Morgan Ortagus, Department Spokesperson
The United States has long been the world’s most generous provider of health and humanitarian assistance to people around the world. This assistance is provided with the support of the American taxpayer with the reasonable expectation that it serve an effective purpose and reach those in need.
Unfortunately, the World Health Organization has failed badly by those measures, not only in its response to COVID-19, but to other health crises in recent decades. In addition, WHO has declined to adopt urgently needed reforms, starting with demonstrating its independence from the Chinese Communist Party.
When President Trump announced the U.S. withdrawal from that organization, he made clear that we would seek more credible and transparent partners.
That withdrawal becomes effective on July 6, 2021, and since the President’s announcement, the U.S. government has been working to identify partners to assume the activities previously undertaken by WHO.
Today, the United States is announcing the next steps with respect to our withdrawal from the WHO and the redirection of American resources.
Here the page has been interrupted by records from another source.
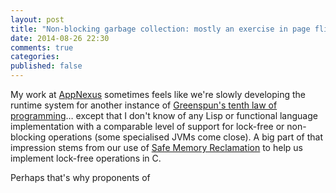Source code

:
```yaml
---
layout: post
title: "Non-blocking garbage collection: mostly an exercise in page flipping"
date: 2014-08-26 22:30
comments: true
categories: 
published: false
---
```


My work at [AppNexus](http://www.appnexus.com) sometimes feels like
we're slowly developing the runtime system for another instance of
[Greenspun's tenth law of programming]()… except that I don't know of
any Lisp or functional language implementation with a comparable level
of support for lock-free or non-blocking operations (some specialised
JVMs come close).  A big part of that impression stems from our use of
[Safe Memory Reclamation]() to help us implement lock-free operations
in C.

Perhaps that's why proponents of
This redirection includes reprogramming the remaining balance of its planned Fiscal Year 2020 assessed WHO contributions to partially pay other UN assessments.
In addition, through July 2021, the United States will scale down its engagement with the WHO, to include recalling the Department of Health and Human Services (HHS) detailees from WHO headquarters, regional offices, and country offices, and reassigning these experts. U.S. participation in WHO technical meetings and events will be determined on a case-by-case basis.